委ねられた想い。自分にしかやれないことがある。自分がやらなければならないことがある。
戦うべき時は、今。
「――――話は、まとまりましたか」
暖炉の前にいた、もう一人の人物が口を開く。竜王。吸血鬼の姫君がソファに腰掛け、優雅に振り向く。
白い髪、白い肌。西川彼方が惚れこんだ、アセリア・リヴィエルロットがいる。
口数は少ない。無言で、力のある瞳で威圧してくる。呑まれるな。圧されるな。負けて、たまるものか。
瞳は黄。黄金の眼は光を放つように、輝いている。
「キミツカトーマは奴隷(サーヴァント)を殺した」
吸血鬼は配下を持つ。リヴィエルロットは配下などいないが、先に戦ったガーシュウィンは、数多の配下、サーヴァントを従えて参戦してきた。

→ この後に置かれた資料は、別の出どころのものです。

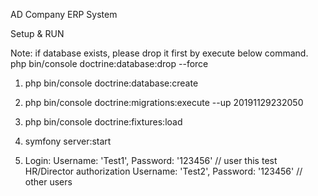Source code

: AD Company ERP System

Setup & RUN

Note: if database exists, please drop it first by execute below command.
   php bin/console doctrine:database:drop --force 
   
1) php bin/console doctrine:database:create

2) php bin/console doctrine:migrations:execute --up 20191129232050

3) php bin/console doctrine:fixtures:load

4) symfony server:start

5) Login: 
   Username: 'Test1', Password: '123456' // user this test HR/Director authorization
   Username: 'Test2', Password: '123456' // other users

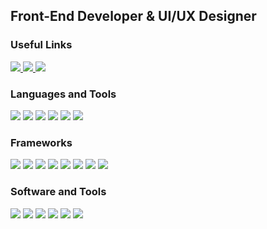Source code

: <h2 align="left"> Front-End Developer & UI/UX Designer </h2>


<h3 align="left"> Useful Links </h3>
<p align="left">
  <a href="https://github.com/dbaclao">
    <img src="https://img.shields.io/badge/github-%23121011.svg?style=for-the-badge&logo=github&logoColor=white&strokeWidth=1"/>
  </a>
  <a href="https://www.behance.net/yelouuuu">
    <img style="cursor-pointer: default" src="https://img.shields.io/badge/Behance-%23121011.svg?style=for-the-badge&logo=behance&logoColor=white"/>
  </a>
  <a href="https://dribbble.com/yelouuuu">
    <img src="https://img.shields.io/badge/Dribbble-%23121011.svg?style=for-the-badge&logo=dribbble&logoColor=white"/>
  </a>
</p>


<h3 align="left"> Languages and Tools	 </h3>
<p align="left">
    <img src="https://img.shields.io/badge/HTML5-%23121011.svg?style=for-the-badge&logo=html5&logoColor=white"/>
    <img src="https://img.shields.io/badge/CSS3-%23121011.svg?style=for-the-badge&logo=css3&logoColor=white"/>
    <img src="https://img.shields.io/badge/Javascript-%23121011.svg?style=for-the-badge&logo=javascript&logoColor=white"/>
    <img src="https://img.shields.io/badge/TypeScript-%23121011.svg?style=for-the-badge&logo=TypeScript&logoColor=white"/>
    <img src="https://img.shields.io/badge/NodeJS-%23121011.svg?style=for-the-badge&logo=node.js&logoColor=white"/>
    <img src="https://img.shields.io/badge/PHP-%23121011.svg?style=for-the-badge&logo=php&logoColor=white"/>
</p>

<h3 align="left"> Frameworks	 </h3>
<p align="left">
    <img src="https://img.shields.io/badge/Angular-%23121011.svg?style=for-the-badge&logo=Angular&logoColor=white"/>
    <img src="https://img.shields.io/badge/React-%23121011.svg?style=for-the-badge&logo=React&logoColor=white"/>
    <img src="https://img.shields.io/badge/NestJS-%23121011.svg?style=for-the-badge&logo=NestJS&logoColor=white"/>
    <img src="https://img.shields.io/badge/Express.js-%23121011.svg?style=for-the-badge&logo=Express&logoColor=white"/>
    <img src="https://img.shields.io/badge/MongoDB-%23121011.svg?style=for-the-badge&logo=MongoDB&logoColor=white"/>
    <img src="https://img.shields.io/badge/MySQL-%23121011.svg?style=for-the-badge&logo=MySQL&logoColor=white"/>
    <img src="https://img.shields.io/badge/TailwindCSS-%23121011.svg?style=for-the-badge&logo=Tailwind-css&logoColor=white"/>
    <img src="https://img.shields.io/badge/Bootstrap-%23121011.svg?style=for-the-badge&logo=Bootstrap&logoColor=white"/>
</p>

<h3 align="left"> Software and Tools </h3>
<p align="left">
    <img src="https://img.shields.io/badge/Figma-%23121011.svg?style=for-the-badge&logo=Figma&logoColor=white"/>
    <img src="https://img.shields.io/badge/Adobe XD-%23121011.svg?style=for-the-badge&logo=Adobe%20XD&logoColor=white"/>
    <img src="https://img.shields.io/badge/Adobe Photoshop-%23121011.svg?style=for-the-badge&logo=adobe%20photoshop&logoColor=white"/>
    <img src="https://img.shields.io/badge/Adobe Illustrator-%23121011.svg?style=for-the-badge&logo=adobe%20illustrator&logoColor=white"/>
    <img src="https://img.shields.io/badge/Adobe Premiere Pro-%23121011.svg?style=for-the-badge&logo=Adobe%20Premiere%20Pro&logoColor=white"/>
    <img src="https://img.shields.io/badge/Adobe After Effects-%23121011.svg?style=for-the-badge&logo=Adobe%20After%20Effects&logoColor=white"/>
</p>
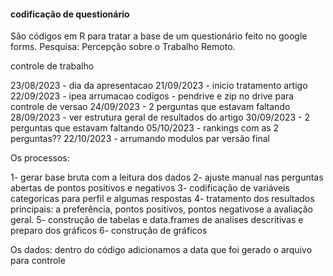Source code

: #### codificação de questionário

São códigos em R para tratar a base de um questionário feito no google forms.
Pesquisa: Percepção sobre o Trabalho Remoto.

controle de trabalho

23/08/2023 - dia da apresentacao
21/09/2023 - inicio tratamento artigo
22/09/2023 - ipea arrumacao codigos - pendrive e zip no drive para controle de versao
24/09/2023 - 2 perguntas que estavam faltando
28/09/2023 - ver estrutura geral de resultados do artigo
30/09/2023 - 2 perguntas que estavam faltando
05/10/2023 - rankings com as 2 perguntas??
22/10/2023 - arrumando modulos par versão final

Os processos:

1- gerar base bruta com a leitura dos dados
2- ajuste manual nas perguntas abertas de pontos positivos e negativos
3- codificação de variáveis categoricas para perfil e algumas respostas
4- tratamento dos resultados principais: a preferência, pontos positivos, pontos negativose a avaliação geral.
5- construção de tabelas e data.frames de analises descritivas e preparo dos gráficos
6- construção de gráficos


Os dados:
dentro do código adicionamos a data que foi gerado o arquivo para controle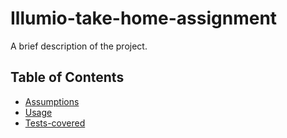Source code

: # Illumio-take-home-assignment

A brief description of the project.

## Table of Contents
- [Assumptions](#Assumptions)
- [Usage](#Usage)
- [Tests-covered](#Tests-covered)
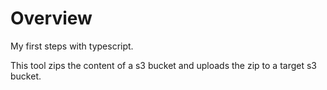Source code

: # Overview

My first steps with typescript.

This tool zips the content of a s3 bucket and uploads the zip to a target s3 bucket.
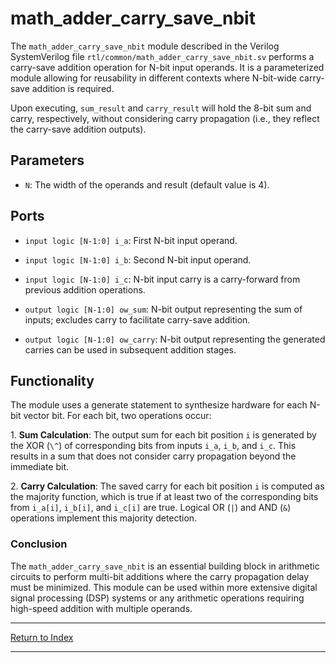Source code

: # math_adder_carry_save_nbit

The `math_adder_carry_save_nbit` module described in the Verilog SystemVerilog file `rtl/common/math_adder_carry_save_nbit.sv` performs a carry-save addition operation for N-bit input operands. It is a parameterized module allowing for reusability in different contexts where N-bit-wide carry-save addition is required.

Upon executing, `sum_result` and `carry_result` will hold the 8-bit sum and carry, respectively, without considering carry propagation (i.e., they reflect the carry-save addition outputs).

## Parameters

- `N`: The width of the operands and result (default value is 4).

## Ports

- `input logic [N-1:0] i_a`: First N-bit input operand.

- `input logic [N-1:0] i_b`: Second N-bit input operand.

- `input logic [N-1:0] i_c`: N-bit input carry is a carry-forward from previous addition operations.

- `output logic [N-1:0] ow_sum`: N-bit output representing the sum of inputs; excludes carry to facilitate carry-save addition.

- `output logic [N-1:0] ow_carry`: N-bit output representing the generated carries can be used in subsequent addition stages.

## Functionality

The module uses a generate statement to synthesize hardware for each N-bit vector bit. For each bit, two operations occur:

1\. **Sum Calculation**: The output sum for each bit position `i` is generated by the XOR (`\^`) of corresponding bits from inputs `i_a`, `i_b`, and `i_c`. This results in a sum that does not consider carry propagation beyond the immediate bit.

2\. **Carry Calculation**: The saved carry for each bit position `i` is computed as the majority function, which is true if at least two of the corresponding bits from `i_a[i]`, `i_b[i]`, and `i_c[i]` are true. Logical OR (`|`) and AND (`&`) operations implement this majority detection.

### Conclusion

The `math_adder_carry_save_nbit` is an essential building block in arithmetic circuits to perform multi-bit additions where the carry propagation delay must be minimized. This module can be used within more extensive digital signal processing (DSP) systems or any arithmetic operations requiring high-speed addition with multiple operands.

---

[Return to Index](index.md)

---
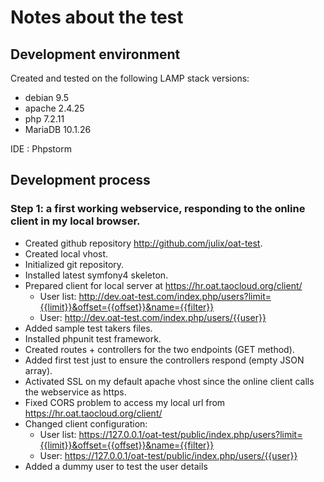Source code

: # Notes about the test

## Development environment

Created and tested on the following LAMP stack versions:

- debian 9.5
- apache 2.4.25
- php 7.2.11
- MariaDB 10.1.26

IDE : Phpstorm

## Development process

### Step 1: a first working webservice, responding to the online client in my local browser.

- Created github repository http://github.com/julix/oat-test.
- Created local vhost.
- Initialized git repository.
- Installed latest symfony4 skeleton.
- Prepared client for local server at https://hr.oat.taocloud.org/client/
    - User list: http://dev.oat-test.com/index.php/users?limit={{limit}}&offset={{offset}}&name={{filter}}
    - User: http://dev.oat-test.com/index.php/users/{{user}}
- Added sample test takers files.
- Installed phpunit test framework.
- Created routes + controllers for the two endpoints (GET method).
- Added first test just to ensure the controllers respond (empty JSON array).
- Activated SSL on my default apache vhost since the online client calls the webservice as https.
- Fixed CORS problem to access my local url from https://hr.oat.taocloud.org/client/
- Changed client configuration:
    - User list: https://127.0.0.1/oat-test/public/index.php/users?limit={{limit}}&offset={{offset}}&name={{filter}}
    - User: https://127.0.0.1/oat-test/public/index.php/users/{{user}}
- Added a dummy user to test the user details
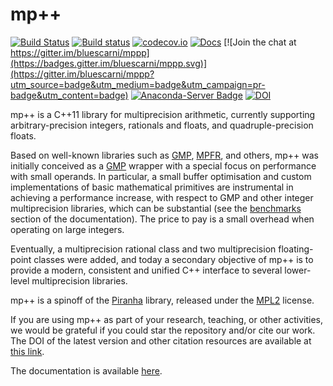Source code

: # mp++

[![Build Status](https://travis-ci.org/bluescarni/mppp.svg?branch=master)](https://travis-ci.org/bluescarni/mppp)
[![Build status](https://ci.appveyor.com/api/projects/status/github/bluescarni/mppp?branch=master&svg=true)](https://ci.appveyor.com/project/bluescarni/mppp)
[![codecov.io](https://codecov.io/github/bluescarni/mppp/coverage.svg?branch=master)](https://codecov.io/github/bluescarni/mppp?branch=master)
[![Docs](https://media.readthedocs.org/static/projects/badges/passing.svg)](http://bluescarni.github.io/mppp/)
[![Join the chat at https://gitter.im/bluescarni/mppp](https://badges.gitter.im/bluescarni/mppp.svg)](https://gitter.im/bluescarni/mppp?utm_source=badge&utm_medium=badge&utm_campaign=pr-badge&utm_content=badge)
[![Anaconda-Server Badge](https://anaconda.org/conda-forge/mppp/badges/version.svg)](https://anaconda.org/conda-forge/mppp)
[![DOI](https://zenodo.org/badge/66504757.svg)](https://doi.org/10.5281/zenodo.1043579)

mp++ is a C++11 library for multiprecision arithmetic, currently supporting arbitrary-precision integers,
rationals and floats, and quadruple-precision floats.

Based on well-known libraries such as [GMP](http://www.gmplib.org), [MPFR](http://www.mpfr.org), and others,
mp++ was initially conceived as a [GMP](http://www.gmplib.org) wrapper with a special focus on performance with
small operands. In particular, a small buffer optimisation and custom implementations of basic mathematical primitives are
instrumental in achieving a performance increase, with respect to GMP and other integer multiprecision libraries, which can be
substantial (see the [benchmarks](https://bluescarni.github.io/mppp/benchmarks.html) section of the documentation).
The price to pay is a small overhead when operating on large integers.

Eventually, a multiprecision rational class and two multiprecision floating-point classes were added, and today a secondary objective
of mp++ is to provide a modern, consistent and unified C++ interface to several lower-level multiprecision libraries.

mp++ is a spinoff of the [Piranha](https://github.com/bluescarni/piranha) library, released under the
[MPL2](https://www.mozilla.org/en-US/MPL/2.0/FAQ/) license.

If you are using mp++ as part of your research, teaching, or other activities, we would be grateful if you could star
the repository and/or cite our work. The DOI of the latest version and other citation resources are available
at [this link](https://doi.org/10.5281/zenodo.1043579).

The documentation is available [here](https://bluescarni.github.io/mppp/).
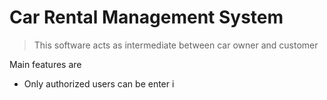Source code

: # Car Rental Management System

> This  software acts as intermediate between car owner and customer

Main features are 

 * Only authorized users can be enter i
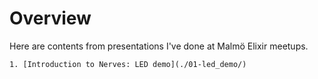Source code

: # Overview
Here are contents from presentations I've done at Malmö Elixir meetups.

	1. [Introduction to Nerves: LED demo](./01-led_demo/)
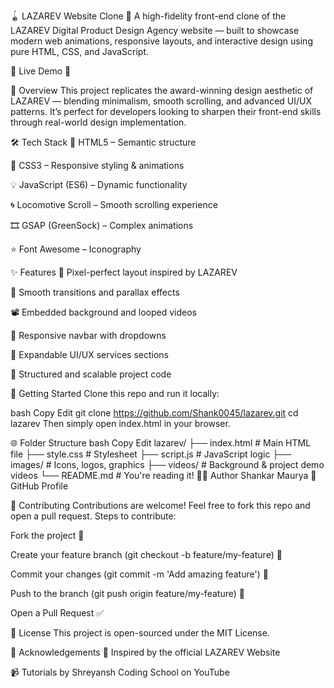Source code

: 🪀 LAZAREV Website Clone
🚀 A high-fidelity front-end clone of the LAZAREV Digital Product Design Agency website — built to showcase modern web animations, responsive layouts, and interactive design using pure HTML, CSS, and JavaScript.

🔗 Live Demo
📁 

📌 Overview
This project replicates the award-winning design aesthetic of LAZAREV — blending minimalism, smooth scrolling, and advanced UI/UX patterns. It’s perfect for developers looking to sharpen their front-end skills through real-world design implementation.

🛠️ Tech Stack
🧱 HTML5 – Semantic structure

🎨 CSS3 – Responsive styling & animations

💡 JavaScript (ES6) – Dynamic functionality

🌀 Locomotive Scroll – Smooth scrolling experience

🎞️ GSAP (GreenSock) – Complex animations

⭐ Font Awesome – Iconography

✨ Features
🎯 Pixel-perfect layout inspired by LAZAREV

🔄 Smooth transitions and parallax effects

📽️ Embedded background and looped videos

🧭 Responsive navbar with dropdowns

🧩 Expandable UI/UX services sections

🧪 Structured and scalable project code

🚀 Getting Started
Clone this repo and run it locally:

bash
Copy
Edit
git clone https://github.com/Shank0045/lazarev.git
cd lazarev
Then simply open index.html in your browser.

🌐 Folder Structure
bash
Copy
Edit
lazarev/
├── index.html        # Main HTML file
├── style.css         # Stylesheet
├── script.js         # JavaScript logic
├── images/           # Icons, logos, graphics
├── videos/           # Background & project demo videos
└── README.md         # You're reading it!
🧑‍💻 Author
Shankar Maurya
🔗 GitHub Profile

🤝 Contributing
Contributions are welcome! Feel free to fork this repo and open a pull request.
Steps to contribute:

Fork the project 🍴

Create your feature branch (git checkout -b feature/my-feature) 🌱

Commit your changes (git commit -m 'Add amazing feature') 💾

Push to the branch (git push origin feature/my-feature) 🚀

Open a Pull Request ✅

📄 License
This project is open-sourced under the MIT License.

🙌 Acknowledgements
🎨 Inspired by the official LAZAREV Website

📹 Tutorials by Shreyansh Coding School on YouTube
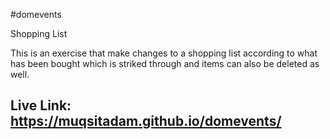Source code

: #domevents

Shopping List

This is an exercise that make changes to a shopping list according to what has been bought which is striked through and items can also be deleted as well.

## Live Link: https://muqsitadam.github.io/domevents/
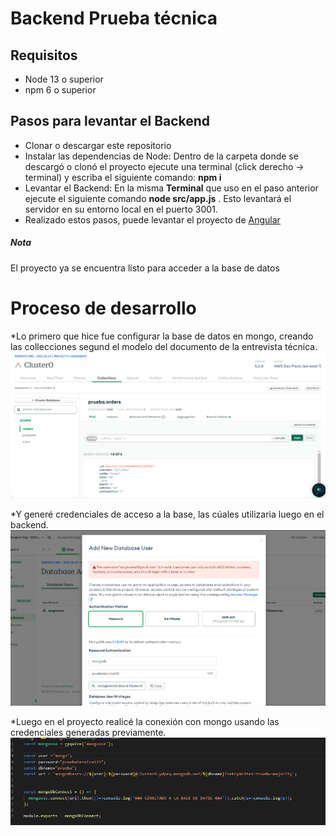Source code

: # Backend Prueba técnica

## Requisitos
- Node 13 o superior
- npm 6 o superior


## Pasos para levantar el Backend

* Clonar o descargar este repositorio
* Instalar las dependencias de Node: Dentro de  la carpeta donde se descargó o clonó el proyecto ejecute una terminal (click derecho -> terminal) y escriba el siguiente  comando: __npm i__ 
* Levantar el Backend: En la misma __Terminal__ que uso en el paso anterior ejecute el siguiente comando __node src/app.js__     . Esto levantará el servidor en su entorno local en el puerto 3001.   
* Realizado estos pasos, puede levantar el proyecto de [Angular](https://github.com/Sergionexx/prueba-t-cnica-frontend)


##### Nota
El proyecto ya se encuentra listo para acceder a la base de datos  


# Proceso de desarrollo

*Lo primero que hice fue configurar la base de datos en mongo, creando las collecciones segund el modelo del documento de la entrevista técnica. 
![Backend](/Imgs/0b.png)

*Y generé credenciales de acceso a la base, las cúales utilizaria luego en el backend.
![Backend](/Imgs/1b.png) 

*Luego en el proyecto realicé la conexión con mongo usando las credenciales generadas previamente.
![Backend](/Imgs/2b.png) 






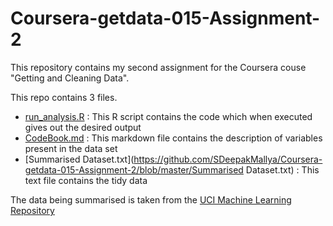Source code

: # Coursera-getdata-015-Assignment-2
This repository contains my second assignment for the Coursera couse "Getting and Cleaning Data".

This repo contains 3 files.
  - [run_analysis.R](https://github.com/SDeepakMallya/Coursera-getdata-015-Assignment-2/blob/master/run_analysis.R) : This R script contains the code which when executed gives out the desired output
  - [CodeBook.md]() : This markdown file contains the description of variables present in the data set
  - [Summarised Dataset.txt](https://github.com/SDeepakMallya/Coursera-getdata-015-Assignment-2/blob/master/Summarised Dataset.txt) : This text file contains the tidy data

The data being summarised is taken from the [UCI Machine Learning Repository](http://archive.ics.uci.edu/ml/datasets/Human+Activity+Recognition+Using+Smartphones)
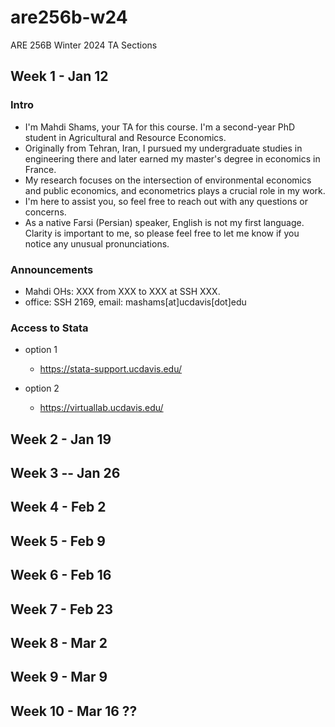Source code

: # are256b-w24
ARE 256B Winter 2024 TA Sections

## Week 1 - Jan 12
### Intro
- I'm Mahdi Shams, your TA for this course. I'm a second-year PhD student in 
  Agricultural and Resource Economics. 
- Originally from Tehran, Iran, I pursued my undergraduate studies in 
  engineering there and later earned my master's degree in economics in France.
- My research focuses on the intersection of environmental economics and 
  public economics, and econometrics plays a crucial role in my work. 
- I'm here to assist you, so feel free to reach out with any questions or 
  concerns.
- As a native Farsi (Persian) speaker, English is not my first language. 
  Clarity is important to me, so please feel free to let me know if you notice
  any unusual pronunciations. 

### Announcements
- Mahdi OHs: XXX from XXX to XXX at SSH XXX.  
- office: SSH 2169, email: mashams[at]ucdavis[dot]edu

### Access to Stata
- option 1
	- https://stata-support.ucdavis.edu/
  
- option 2
	- https://virtuallab.ucdavis.edu/

## Week 2 - Jan 19

## Week 3 -- Jan 26

## Week 4 - Feb 2

## Week 5 - Feb 9

## Week 6 - Feb 16

## Week 7 - Feb 23

## Week 8 - Mar 2

## Week 9 - Mar 9

## Week 10 - Mar 16 ??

リヴィエルロットに血を吸われ、生きてきたのは過去に十名しかいない。アセリア直属の配下ともなれば、西川彼方だけだ。
主と奴隷の関係は双方向による。主は配下に力を分け与え、配下は直接の動力源を主に供給する。霊線で繋がった主従関係。強引に断ち切ったのは、他ならない自分だろう。
「無理だよ。僕は、吸血鬼になれやしない」
「――――代理、です。回復するまで、守りなさい」
共闘したい、とのことらしい。
そりゃ、竜王と組めればこんなに心強いことは無いだろう。特に、吸血鬼を敵に回した場合、吸血鬼の王とも呼べる彼女が味方についているのは大きな利点だ。
西川彼方を失った。与えていた力の分を補わなければならない。
だから、何も言わず、右手を差し出した。
「いいよ。アセリア、僕が手伝う」
意味のわからないという表情。後ろでは、エリーの笑い声が聞こえる。
強引に握るシェイクハンド。きょとんとしたアセリアに笑いかけて、共闘することを誓う。
新たなパートナーは、黙ったままこくりと頷いた。

問題は、この先の作戦にある。
敵は多い。中でも、吸血鬼軍団は強力で厄介だった。対する我がスロウの陣営は、心もとないのが本音だ。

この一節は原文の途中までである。